1973-2023. Agir / Non agir / Réagir
Du temps des héritages au temps de l’action ?

Colloque international 26, 27 et 28 juin 2023 Université de Poitiers

Organisé par le laboratoire FoReLLIS (Formes et Représentations en linguistique et littérature, image et scène) et l’IEAQ (Institut d’Etudes Acadiennes et Québécoises) de l’Université de Poitiers.

En partenariat avec l’Université Sainte-Anne (Pointe-de-l’église), le laboratoire MIMMOC (Poitiers), la chaire Senghor de la francophonie nord-américaine (Poitiers), le projet, le Laboratoire Plurielles de l’Université de Bordeaux Montaigne, le réseau FrancophoNéA et le laboratoire EHIC de Limoges.

Comité d’organisation : Stéphane Bikialo, Ariane Le Moing, André Magord, Julien Rault

Comité scientifique : Chloé Conant-Ouaked (Université de Limoges), Pénélope Cormier (Université de Moncton, campus d’Edmunston), Emir Delic (Université Sainte-Anne), Hélène Destrempes (Université de Moncton), Maurizzio Gatti (Conservatoire de musique et d’art dramatique du Québec), Jean-Michel Gouvard (Université de Bordeaux Montaigne), Anne-Cécile Guilbard (Université de Poitiers), Lucie Hotte (Université d’Ottawa), Anne-Yvonne Julien (Université de Poitiers), Magali Nachtergael (Université Bordeaux Montaigne), Mathilde Rimaud (Université de Poitiers et réseau Axiales), Jimmy Thibault (Université Sainte-Anne)

Quels mouvements d’une histoire en acte peut-on mesurer au contact des littératures québécoises et acadiennes contemporaines ?

1973-2023 – Cinq décennies essentielles pour l’élaboration d’un statut reconnu des francophones canadiens : acquis de la Loi 101 au Québec (1976), promulgation de l’article 16.1 de la Charte canadienne des droits et libertés en 1993 (Nouveau- Brunswick), qui garantit l’égalité des communautés linguistiques française et anglaise, instauration du Conseil scolaire acadien en 1996, reconnaissance du Québec comme « nation » (2007).

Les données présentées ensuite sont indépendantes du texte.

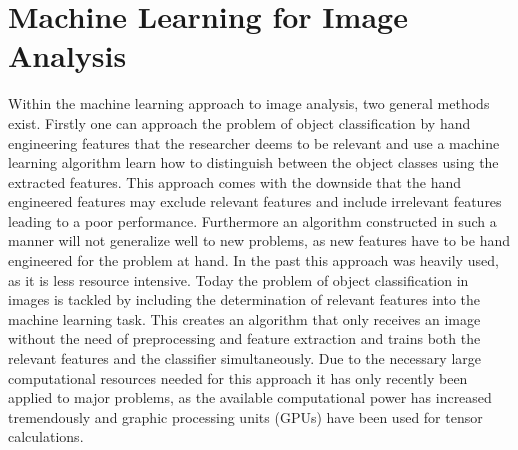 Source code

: 
\chapter{Machine Learning for Image Analysis} %

\label{CNN} %

Within the machine learning approach to image analysis, two general methods exist. Firstly one can approach the problem of object classification by hand engineering features that the researcher deems to be relevant and use a machine learning algorithm learn how to distinguish between the object classes using the extracted features. This approach comes with the downside that the hand engineered features may exclude relevant features and include irrelevant features leading to a poor performance. Furthermore an algorithm constructed in such a manner will not generalize well to new problems, as new features have to be hand engineered for the problem at hand. In the past this approach was heavily used, as it is less resource intensive. Today the problem of object classification in images is tackled by including the determination of relevant features into the machine learning task. This creates an algorithm that only receives an image without the need of preprocessing and feature extraction and trains both the relevant features and the classifier simultaneously. Due to the necessary large computational resources needed for this approach it has only recently been applied to major problems, as the available computational power has increased tremendously and graphic processing units (GPUs) have been used for tensor calculations.


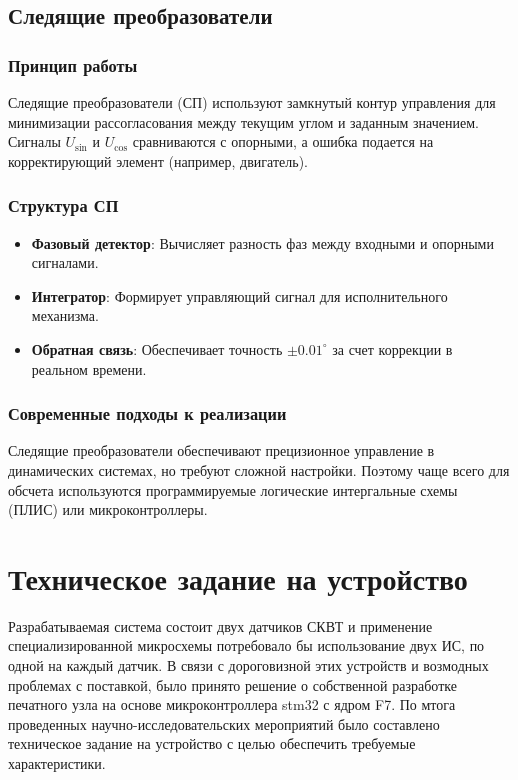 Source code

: \subsection{Следящие преобразователи}
\subsubsection*{Принцип работы}
Следящие преобразователи (СП) используют замкнутый контур управления для минимизации рассогласования между текущим углом и заданным значением. 
Сигналы \(U_{\sin}\) и \(U_{\cos}\) сравниваются с опорными, а ошибка подается на корректирующий элемент (например, двигатель). \cite{Anufriev2014} \cite{Safronov}

\subsubsection{Структура СП}
\begin{itemize}
    \item \textbf{Фазовый детектор}: Вычисляет разность фаз между входными и опорными сигналами.
    \item \textbf{Интегратор}: Формирует управляющий сигнал для исполнительного механизма.
    \item \textbf{Обратная связь}: Обеспечивает точность \(\pm0.01^\circ\) за счет коррекции в реальном времени.
\end{itemize}

\subsubsection{Современные подходы к реализации}
Следящие преобразователи обеспечивают прецизионное управление в динамических системах, но требуют сложной настройки.
Поэтому чаще всего для обсчета используются программируемые логические интергальные схемы (ПЛИС) или микроконтроллеры.\cite{MilandrSKVT}

\section{Техническое задание на устройство}
Разрабатываемая система состоит двух датчиков СКВТ и применение специализированной микросхемы потребовало бы использование двух ИС, по одной на каждый датчик.
В связи с дороговизной этих устройств и возмодных проблемах с поставкой, было принято решение о собственной разработке печатного узла на основе микроконтроллера stm32 с ядром F7.
По мтога проведенных научно-исследовательских мероприятий было составлено техническое задание на устройство с целью обеспечить требуемые характеристики.

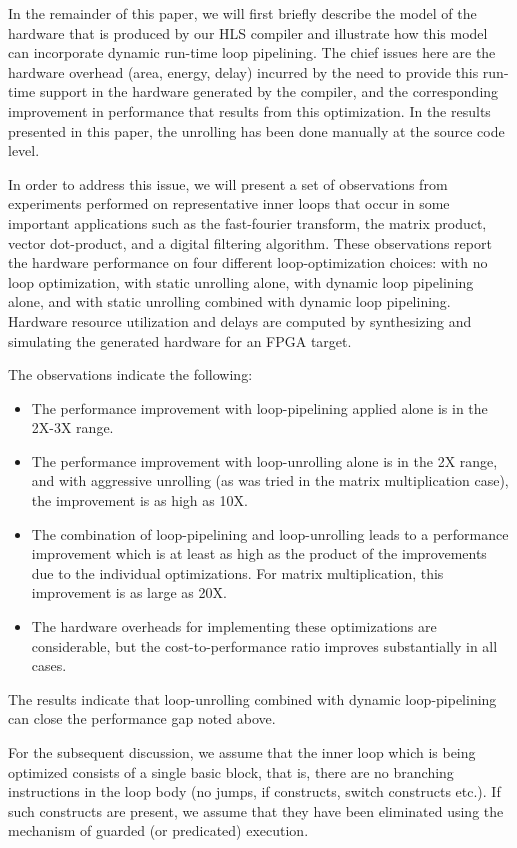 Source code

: \documentclass[conference]{IEEEtran}
\begin{document}
In the remainder of this paper, we will first briefly describe the model of
the hardware that is produced by our HLS compiler and illustrate how this model
can incorporate dynamic run-time loop pipelining.  The chief issues here are the
hardware overhead (area, energy, delay) incurred by the need to provide 
this run-time support in the hardware generated by the compiler, and
the corresponding improvement in performance that results from this optimization.
In the results presented in this paper, the unrolling has been done 
manually at the source code level.

In order to address this issue, we will present a set of observations from
experiments performed on representative inner loops that occur in 
some important applications such as the fast-fourier transform, the
matrix product, vector dot-product, and a digital filtering algorithm.
These observations report the hardware performance on four different
loop-optimization choices: with no loop optimization, with static unrolling
alone, with dynamic loop pipelining alone, and with static unrolling combined with
dynamic loop pipelining.  Hardware resource utilization and delays are
computed by synthesizing and simulating the generated hardware for an FPGA target.

The observations indicate the following:
\begin{itemize}
\item The performance improvement with loop-pipelining applied alone is in the
2X-3X range. 
\item The performance improvement with loop-unrolling alone is in the 
2X range, and with aggressive unrolling (as was tried in the matrix multiplication
case), the improvement is as high as 10X.
\item The combination of loop-pipelining and loop-unrolling leads
to a performance improvement which is at least as high as the
product of the improvements due to the individual optimizations.  
For matrix multiplication, this improvement is as large as 20X.
\item The hardware overheads for implementing these optimizations are considerable,
but the cost-to-performance ratio improves substantially in all cases.
\end{itemize}
The results indicate that loop-unrolling combined with dynamic loop-pipelining
can close the performance gap noted above.

For the subsequent discussion, we assume that the inner
loop which is being optimized consists of a single
basic block, that is, there are no branching instructions
in the loop body (no jumps, if constructs, switch constructs etc.).
If such constructs are present, we assume that they have been
eliminated using the mechanism of guarded (or predicated) execution.
\end{document}
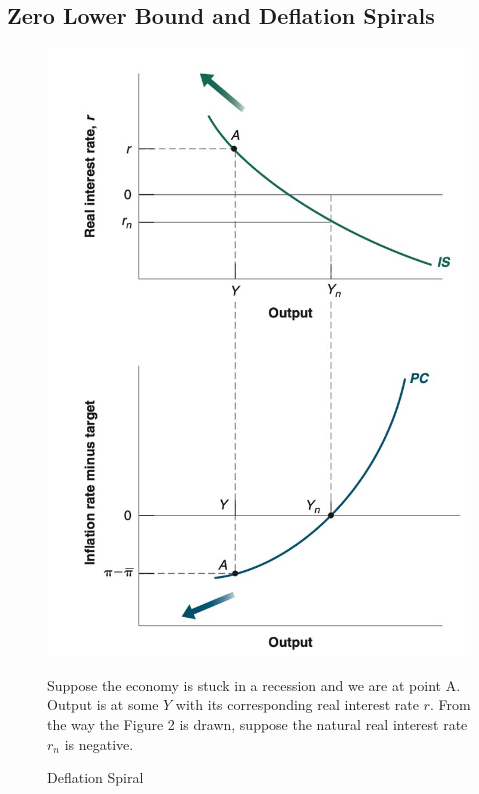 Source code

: \documentclass{extarticle}
\begin{document}
\subsection{Zero Lower Bound and Deflation Spirals}
\begin{figure}[H] 
  \centering %
  \begin{minipage}{0.35\linewidth} 
    \centering 
    \includegraphics[width=\linewidth]{deflation.png} 
    \caption{Deflation Spiral} 
    \label{fig:deflation} 
  \end{minipage}%
  \begin{minipage}{0.65\linewidth}
    Suppose the economy is stuck in a recession and we are at point A. Output is at some $Y$ with its corresponding real interest rate $r$. From the way the Figure 2 is drawn, suppose the natural real interest rate $r_n$ is negative.


\end{minipage}
\end{figure}
\end{document}
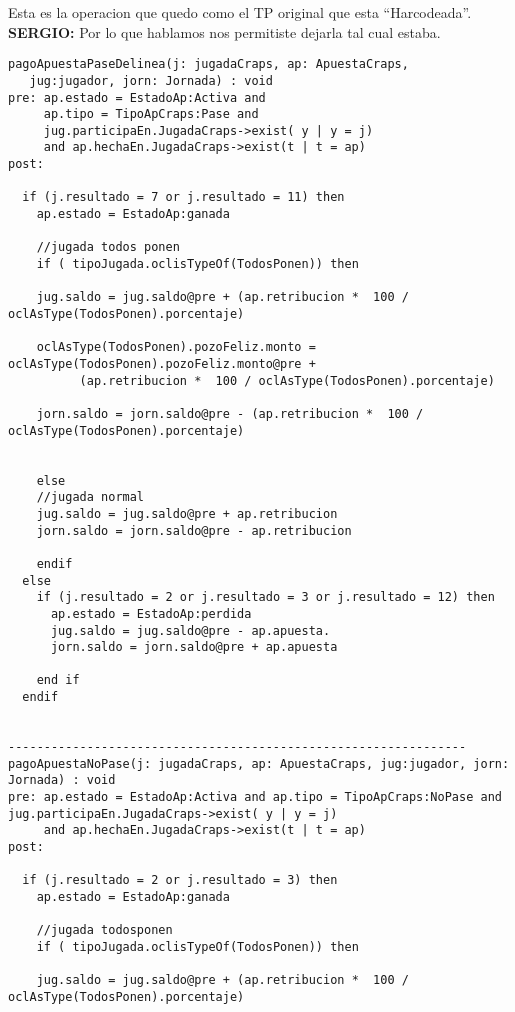 \begin{framed}
\depto Esta es la operacion que quedo como el TP original que esta ``Harcodeada''. \textbf{SERGIO: } Por lo que hablamos nos permitiste dejarla tal cual estaba.
\end{framed}

\begin{framed}
\begin{lstlisting}[breaklines=true]
pagoApuestaPaseDelinea(j: jugadaCraps, ap: ApuestaCraps, 
   jug:jugador, jorn: Jornada) : void
pre: ap.estado = EstadoAp:Activa and 
     ap.tipo = TipoApCraps:Pase and 
     jug.participaEn.JugadaCraps->exist( y | y = j) 
     and ap.hechaEn.JugadaCraps->exist(t | t = ap)
post:

  if (j.resultado = 7 or j.resultado = 11) then
    ap.estado = EstadoAp:ganada

    //jugada todos ponen
    if ( tipoJugada.oclisTypeOf(TodosPonen)) then 
    
    jug.saldo = jug.saldo@pre + (ap.retribucion *  100 / oclAsType(TodosPonen).porcentaje)
    
    oclAsType(TodosPonen).pozoFeliz.monto = oclAsType(TodosPonen).pozoFeliz.monto@pre + 
          (ap.retribucion *  100 / oclAsType(TodosPonen).porcentaje)

    jorn.saldo = jorn.saldo@pre - (ap.retribucion *  100 / oclAsType(TodosPonen).porcentaje)

    
    else
    //jugada normal
    jug.saldo = jug.saldo@pre + ap.retribucion
    jorn.saldo = jorn.saldo@pre - ap.retribucion

    endif
  else 
    if (j.resultado = 2 or j.resultado = 3 or j.resultado = 12) then
      ap.estado = EstadoAp:perdida
      jug.saldo = jug.saldo@pre - ap.apuesta.
      jorn.saldo = jorn.saldo@pre + ap.apuesta
  
    end if
  endif


----------------------------------------------------------------    
pagoApuestaNoPase(j: jugadaCraps, ap: ApuestaCraps, jug:jugador, jorn: Jornada) : void
pre: ap.estado = EstadoAp:Activa and ap.tipo = TipoApCraps:NoPase and jug.participaEn.JugadaCraps->exist( y | y = j) 
     and ap.hechaEn.JugadaCraps->exist(t | t = ap)
post:

  if (j.resultado = 2 or j.resultado = 3) then
    ap.estado = EstadoAp:ganada

    //jugada todosponen
    if ( tipoJugada.oclisTypeOf(TodosPonen)) then 
    
    jug.saldo = jug.saldo@pre + (ap.retribucion *  100 / oclAsType(TodosPonen).porcentaje)
    

\end{lstlisting}
\end{framed}
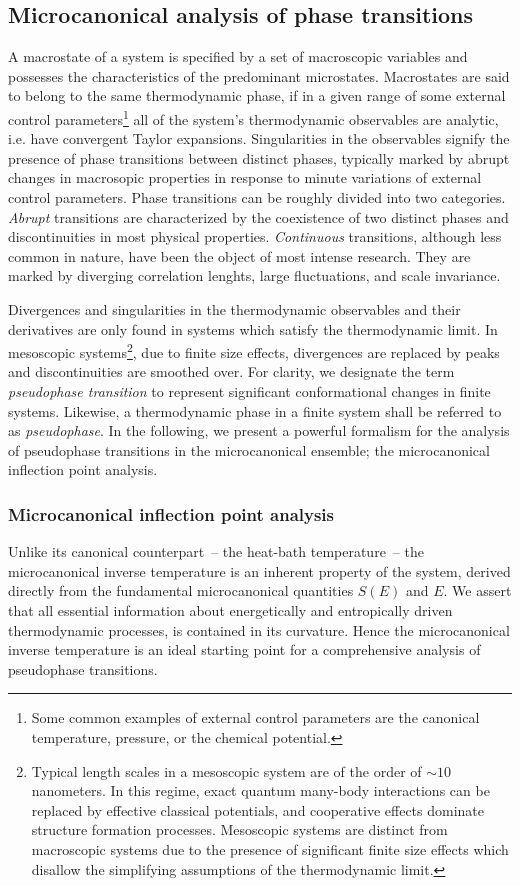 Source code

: \documentclass[12pt]{report}
\begin{document}
\subsection{Microcanonical analysis of phase transitions}
A macrostate of a system is specified by a set of macroscopic variables and possesses the characteristics of the predominant microstates. Macrostates are said to belong to the same thermodynamic phase, if in a given range of some external control parameters\footnote{Some common examples of external control parameters are the canonical temperature, pressure, or the chemical potential.} all of the system's thermodynamic observables are analytic, i.e. have convergent Taylor expansions. Singularities in the observables signify the presence of phase transitions between distinct phases, typically marked by abrupt changes in macrosopic properties in response to minute variations of external control parameters. Phase transitions can be roughly divided into two categories. \textit{Abrupt} transitions are characterized by the coexistence of two distinct phases and discontinuities in most physical properties. \textit{Continuous} transitions, although less common in nature, have been the object of most intense research. They are marked by diverging correlation lenghts, large fluctuations, and scale invariance. 

Divergences and singularities in the thermodynamic observables and their derivatives are only found in systems which satisfy the thermodynamic limit. In mesoscopic systems\footnote{Typical length scales in a mesoscopic system are of the order of $\sim 10$ nanometers. In this regime, exact quantum many-body interactions can be replaced by effective classical potentials, and cooperative effects dominate structure formation processes. Mesoscopic systems are distinct from macroscopic systems due to the presence of significant finite size effects which disallow the simplifying assumptions of the thermodynamic limit.}, due to finite size effects, divergences are replaced by peaks and discontinuities are smoothed over. For clarity, we designate the term \textit{pseudophase transition} to represent significant conformational changes in finite systems. Likewise, a thermodynamic phase in a finite system shall be referred to as \textit{pseudophase}. In the following, we present a powerful formalism for the analysis of pseudophase transitions in the microcanonical ensemble; the microcanonical inflection point analysis.

\subsubsection{Microcanonical inflection point analysis}
Unlike its canonical counterpart~-- the heat-bath temperature~-- the
microcanonical inverse temperature is an inherent property of the system, derived directly from the fundamental microcanonical quantities $S(E)$ and $E$. We assert that all essential information about energetically and entropically driven thermodynamic processes, is contained in its curvature. Hence the microcanonical inverse temperature is an ideal starting point for a comprehensive analysis of pseudophase transitions.  
\end{document}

Cinquante ans qui donnent pourtant parfois le sentiment, sur le terrain social et politique de coïncider avec un temps de latence, d’une sorte de figement annihilant toute possibilité d’un réel changement de société.

  • Les luttes féministes peuvent désormais se prévaloir de nombreux textes officiels (lois, chartes) mais les violences de toutes sortes (discriminatoires, sexistes ou sexuelles) restent omniprésentes.
  • Les revendications autochtones sont davantage portées, entendues et médiatisées mais le déficit de droits réels et l’absence de prise en compte d’un racisme systémique et d’une discrimination structurelle bloquent toujours le processus de réconciliation.
  • Les discours généraux invoquent une prise de conscience des enjeux écologiques sans que les dispositifs mis en place soient à la mesure de l’état d’urgence climatique.
  • Les inégalités sociales se creusent chaque jour un peu plus en dépit d’une société en apparence toujours plus consommatrice.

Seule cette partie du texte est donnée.